Given data below:
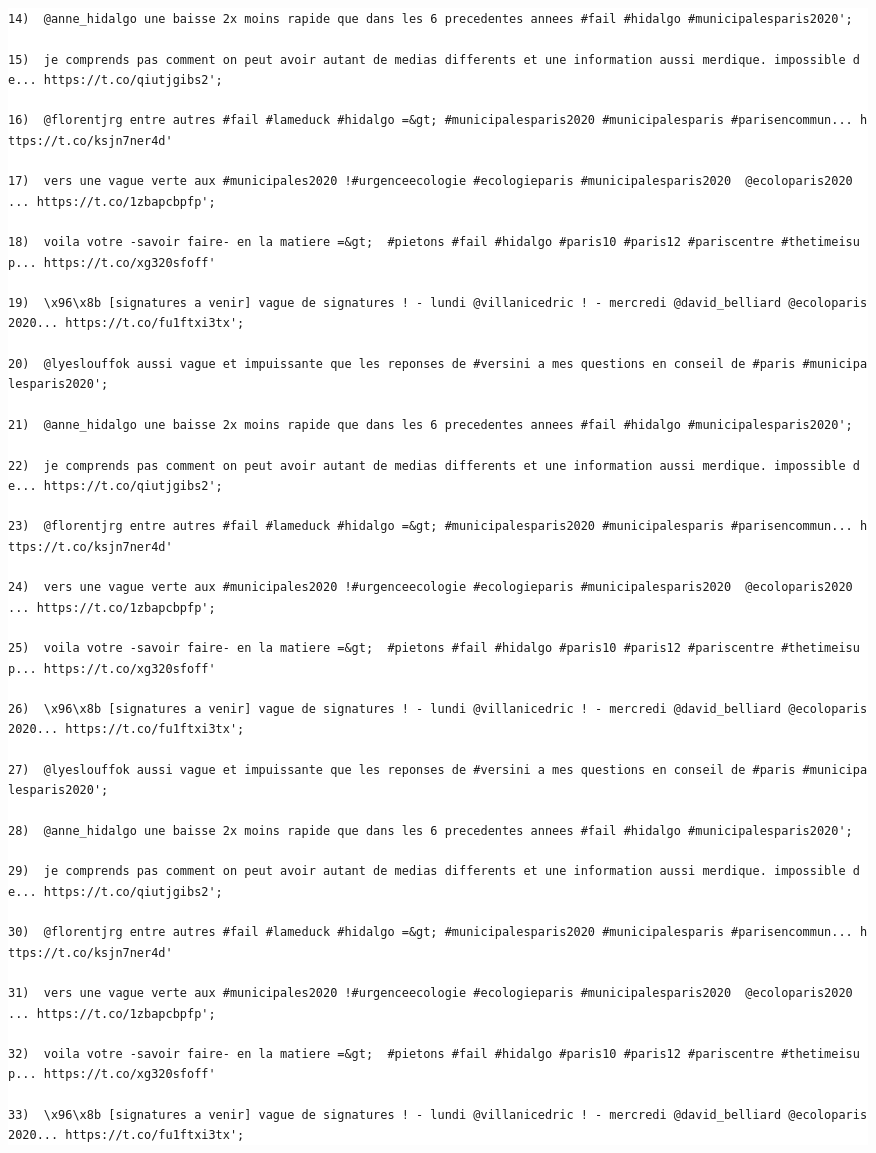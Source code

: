     14)  @anne_hidalgo une baisse 2x moins rapide que dans les 6 precedentes annees #fail #hidalgo #municipalesparis2020';
    
    15)  je comprends pas comment on peut avoir autant de medias differents et une information aussi merdique. impossible de... https://t.co/qiutjgibs2';
    
    16)  @florentjrg entre autres #fail #lameduck #hidalgo =&gt; #municipalesparis2020 #municipalesparis #parisencommun... https://t.co/ksjn7ner4d'
    
    17)  vers une vague verte aux #municipales2020 !#urgenceecologie #ecologieparis #municipalesparis2020  @ecoloparis2020 ... https://t.co/1zbapcbpfp';
    
    18)  voila votre -savoir faire- en la matiere =&gt;  #pietons #fail #hidalgo #paris10 #paris12 #pariscentre #thetimeisup... https://t.co/xg320sfoff'
    
    19)  \x96\x8b [signatures a venir] vague de signatures ! - lundi @villanicedric ! - mercredi @david_belliard @ecoloparis2020... https://t.co/fu1ftxi3tx';
    
    20)  @lyeslouffok aussi vague et impuissante que les reponses de #versini a mes questions en conseil de #paris #municipalesparis2020';
    
    21)  @anne_hidalgo une baisse 2x moins rapide que dans les 6 precedentes annees #fail #hidalgo #municipalesparis2020';
    
    22)  je comprends pas comment on peut avoir autant de medias differents et une information aussi merdique. impossible de... https://t.co/qiutjgibs2';
    
    23)  @florentjrg entre autres #fail #lameduck #hidalgo =&gt; #municipalesparis2020 #municipalesparis #parisencommun... https://t.co/ksjn7ner4d'
    
    24)  vers une vague verte aux #municipales2020 !#urgenceecologie #ecologieparis #municipalesparis2020  @ecoloparis2020 ... https://t.co/1zbapcbpfp';
    
    25)  voila votre -savoir faire- en la matiere =&gt;  #pietons #fail #hidalgo #paris10 #paris12 #pariscentre #thetimeisup... https://t.co/xg320sfoff'
    
    26)  \x96\x8b [signatures a venir] vague de signatures ! - lundi @villanicedric ! - mercredi @david_belliard @ecoloparis2020... https://t.co/fu1ftxi3tx';
    
    27)  @lyeslouffok aussi vague et impuissante que les reponses de #versini a mes questions en conseil de #paris #municipalesparis2020';
    
    28)  @anne_hidalgo une baisse 2x moins rapide que dans les 6 precedentes annees #fail #hidalgo #municipalesparis2020';
    
    29)  je comprends pas comment on peut avoir autant de medias differents et une information aussi merdique. impossible de... https://t.co/qiutjgibs2';
    
    30)  @florentjrg entre autres #fail #lameduck #hidalgo =&gt; #municipalesparis2020 #municipalesparis #parisencommun... https://t.co/ksjn7ner4d'
    
    31)  vers une vague verte aux #municipales2020 !#urgenceecologie #ecologieparis #municipalesparis2020  @ecoloparis2020 ... https://t.co/1zbapcbpfp';
    
    32)  voila votre -savoir faire- en la matiere =&gt;  #pietons #fail #hidalgo #paris10 #paris12 #pariscentre #thetimeisup... https://t.co/xg320sfoff'
    
    33)  \x96\x8b [signatures a venir] vague de signatures ! - lundi @villanicedric ! - mercredi @david_belliard @ecoloparis2020... https://t.co/fu1ftxi3tx';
End of Given data.
Work task> All lines above containing the string "lyeslouffok" are to be collected.

Response area>
    20)  @lyeslouffok aussi vague et impuissante que les reponses de #versini a mes questions en conseil de #paris #municipalesparis2020';
    27)  @lyeslouffok aussi vague et impuissante que les reponses de #versini a mes questions en conseil de #paris #municipalesparis2020';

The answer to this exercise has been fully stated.